◆ GOAL OF THE EXERCISE ◆
Copy each line of the records below that mentions the word "inmem".
::: ENTRIES SUPPLIED
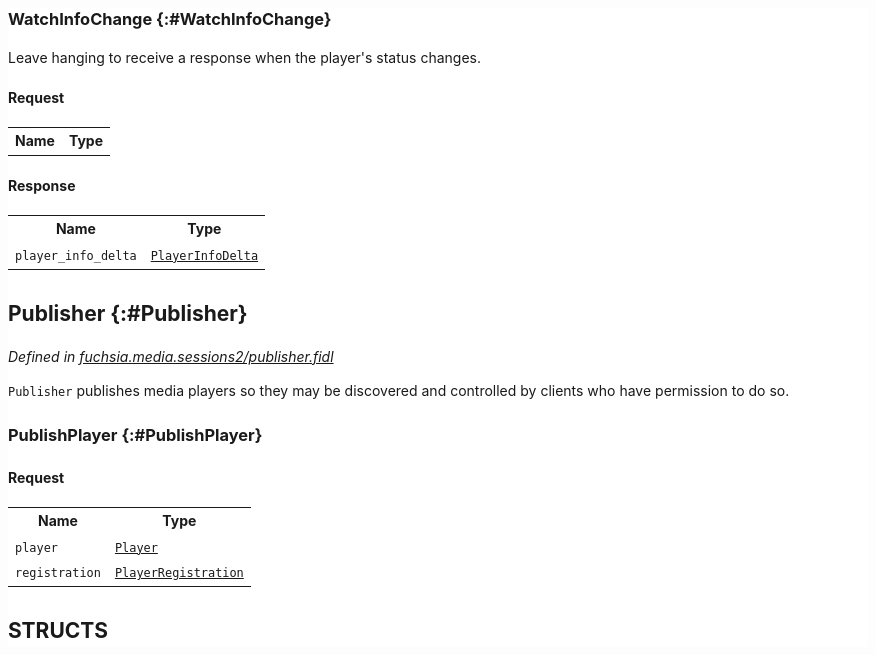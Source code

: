 

### WatchInfoChange {:#WatchInfoChange}

 Leave hanging to receive a response when the player's
 status changes.

#### Request
<table>
    <tr><th>Name</th><th>Type</th></tr>
    </table>


#### Response
<table>
    <tr><th>Name</th><th>Type</th></tr>
    <tr>
            <td><code>player_info_delta</code></td>
            <td>
                <code><a class='link' href='#PlayerInfoDelta'>PlayerInfoDelta</a></code>
            </td>
        </tr></table>

## Publisher {:#Publisher}
*Defined in [fuchsia.media.sessions2/publisher.fidl](https://fuchsia.googlesource.com/fuchsia/+/master/sdk/fidl/fuchsia.media.sessions2/publisher.fidl#19)*

 `Publisher` publishes media players so they may be discovered and
 controlled by clients who have permission to do so.

### PublishPlayer {:#PublishPlayer}


#### Request
<table>
    <tr><th>Name</th><th>Type</th></tr>
    <tr>
            <td><code>player</code></td>
            <td>
                <code><a class='link' href='#Player'>Player</a></code>
            </td>
        </tr><tr>
            <td><code>registration</code></td>
            <td>
                <code><a class='link' href='#PlayerRegistration'>PlayerRegistration</a></code>
            </td>
        </tr></table>





## **STRUCTS**
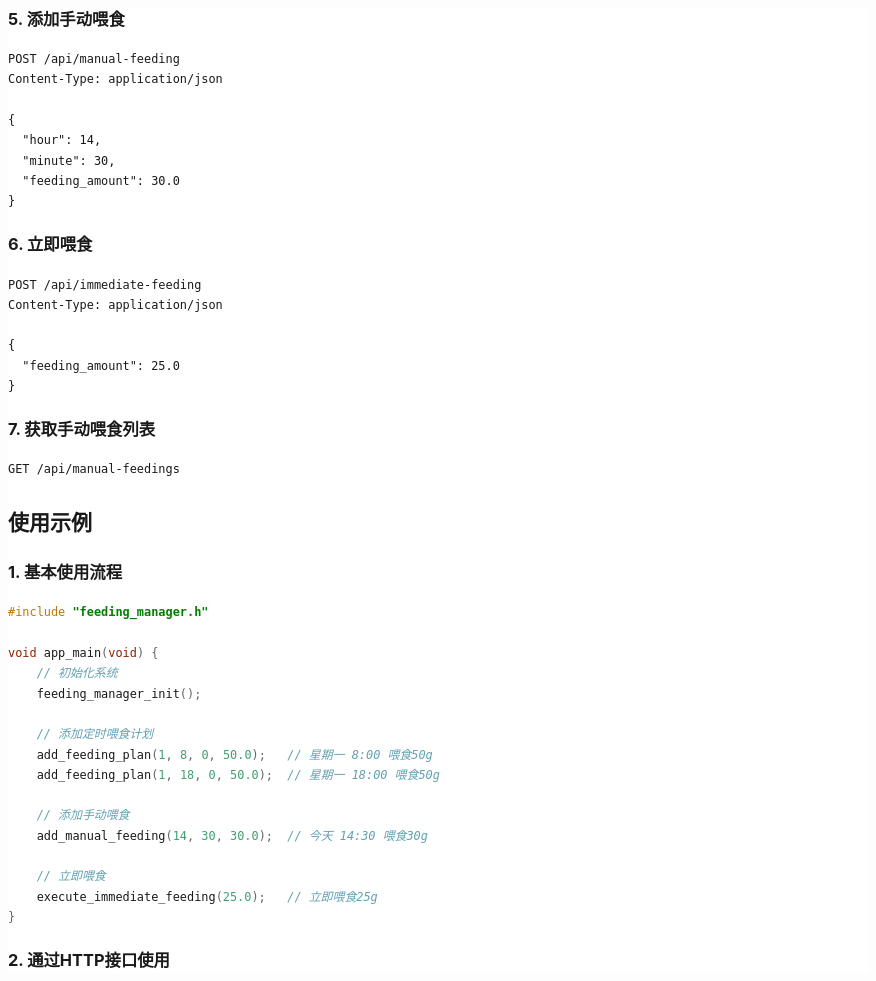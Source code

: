 ### 5. 添加手动喂食
```
POST /api/manual-feeding
Content-Type: application/json

{
  "hour": 14,
  "minute": 30,
  "feeding_amount": 30.0
}
```

### 6. 立即喂食
```
POST /api/immediate-feeding
Content-Type: application/json

{
  "feeding_amount": 25.0
}
```

### 7. 获取手动喂食列表
```
GET /api/manual-feedings
```

## 使用示例

### 1. 基本使用流程

```c
#include "feeding_manager.h"

void app_main(void) {
    // 初始化系统
    feeding_manager_init();
    
    // 添加定时喂食计划
    add_feeding_plan(1, 8, 0, 50.0);   // 星期一 8:00 喂食50g
    add_feeding_plan(1, 18, 0, 50.0);  // 星期一 18:00 喂食50g
    
    // 添加手动喂食
    add_manual_feeding(14, 30, 30.0);  // 今天 14:30 喂食30g
    
    // 立即喂食
    execute_immediate_feeding(25.0);   // 立即喂食25g
}
```

### 2. 通过HTTP接口使用
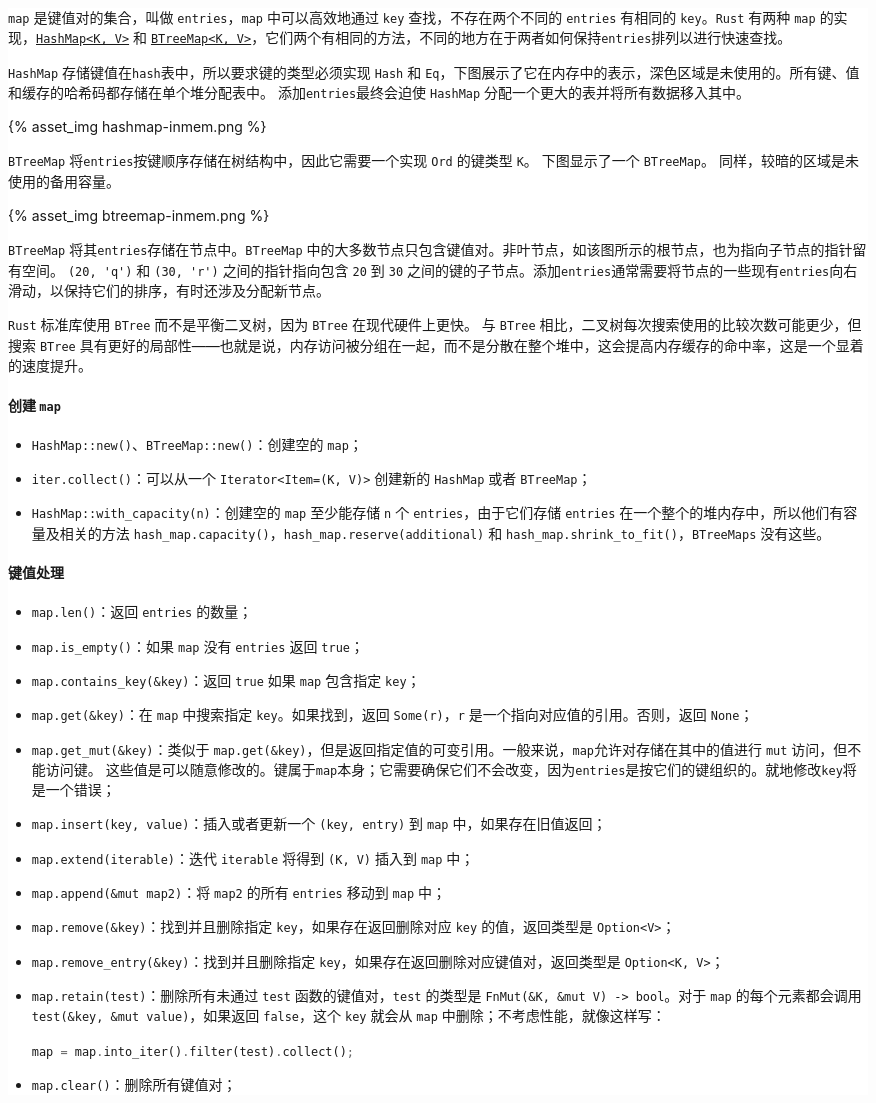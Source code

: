 `map` 是键值对的集合，叫做 `entries`，`map` 中可以高效地通过 `key` 查找，不存在两个不同的 `entries` 有相同的 `key`。`Rust` 有两种 `map` 的实现，[`HashMap<K, V>`](https://doc.rust-lang.org/stable/std/collections/struct.HashMap.html) 和 [`BTreeMap<K, V>`](https://doc.rust-lang.org/stable/std/collections/struct.BTreeMap.html)，它们两个有相同的方法，不同的地方在于两者如何保持`entries`排列以进行快速查找。

`HashMap` 存储键值在`hash`表中，所以要求键的类型必须实现 `Hash` 和 `Eq`，下图展示了它在内存中的表示，深色区域是未使用的。所有键、值和缓存的哈希码都存储在单个堆分配表中。 添加`entries`最终会迫使 `HashMap` 分配一个更大的表并将所有数据移入其中。

{% asset_img hashmap-inmem.png %}

`BTreeMap` 将`entries`按键顺序存储在树结构中，因此它需要一个实现 `Ord` 的键类型 `K`。 下图显示了一个 `BTreeMap`。 同样，较暗的区域是未使用的备用容量。

{% asset_img btreemap-inmem.png %}

`BTreeMap` 将其`entries`存储在节点中。`BTreeMap` 中的大多数节点只包含键值对。非叶节点，如该图所示的根节点，也为指向子节点的指针留有空间。 `(20, 'q')` 和 `(30, 'r')` 之间的指针指向包含 `20` 到 `30` 之间的键的子节点。添加`entries`通常需要将节点的一些现有`entries`向右滑动，以保持它们的排序，有时还涉及分配新节点。

`Rust` 标准库使用 `BTree` 而不是平衡二叉树，因为 `BTree` 在现代硬件上更快。 与 `BTree` 相比，二叉树每次搜索使用的比较次数可能更少，但搜索 `BTree` 具有更好的局部性——也就是说，内存访问被分组在一起，而不是分散在整个堆中，这会提高内存缓存的命中率，这是一个显着的速度提升。

#### 创建 `map`

- `HashMap::new()`、`BTreeMap::new()`：创建空的 `map`；

- `iter.collect()`：可以从一个 `Iterator<Item=(K, V)>` 创建新的 `HashMap` 或者 `BTreeMap`；

- `HashMap::with_capacity(n)`：创建空的 `map` 至少能存储 `n` 个 `entries`，由于它们存储 `entries` 在一个整个的堆内存中，所以他们有容量及相关的方法 `hash_map.capacity()`，`hash_map.reserve(additional)` 和 `hash_map.shrink_to_fit()`，`BTreeMaps` 没有这些。

#### 键值处理

- `map.len()`：返回 `entries` 的数量；

- `map.is_empty()`：如果 `map` 没有 `entries` 返回 `true`；

- `map.contains_key(&key)`：返回 `true` 如果 `map` 包含指定 `key`；

- `map.get(&key)`：在 `map` 中搜索指定 `key`。如果找到，返回 `Some(r)`，`r` 是一个指向对应值的引用。否则，返回 `None`；

- `map.get_mut(&key)`：类似于 `map.get(&key)`，但是返回指定值的可变引用。一般来说，`map`允许对存储在其中的值进行 `mut` 访问，但不能访问键。 这些值是可以随意修改的。键属于`map`本身；它需要确保它们不会改变，因为`entries`是按它们的键组织的。就地修改`key`将是一个错误；

- `map.insert(key, value)`：插入或者更新一个 `(key, entry)` 到 `map` 中，如果存在旧值返回；

- `map.extend(iterable)`：迭代 `iterable` 将得到 `(K, V)` 插入到 `map` 中；

- `map.append(&mut map2)`：将 `map2` 的所有 `entries` 移动到 `map` 中；

- `map.remove(&key)`：找到并且删除指定 `key`，如果存在返回删除对应 `key` 的值，返回类型是 `Option<V>`；

- `map.remove_entry(&key)`：找到并且删除指定 `key`，如果存在返回删除对应键值对，返回类型是 `Option<K, V>`；

- `map.retain(test)`：删除所有未通过 `test` 函数的键值对，`test` 的类型是 `FnMut(&K, &mut V) -> bool`。对于 `map` 的每个元素都会调用 `test(&key, &mut value)`，如果返回 `false`，这个 `key` 就会从 `map` 中删除；不考虑性能，就像这样写：

    ```rust
    map = map.into_iter().filter(test).collect();
    ```
- `map.clear()`：删除所有键值对；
::::::
◆ TASK SOLUTION ◆
{% asset_img hashmap-inmem.png %}
{% asset_img btreemap-inmem.png %}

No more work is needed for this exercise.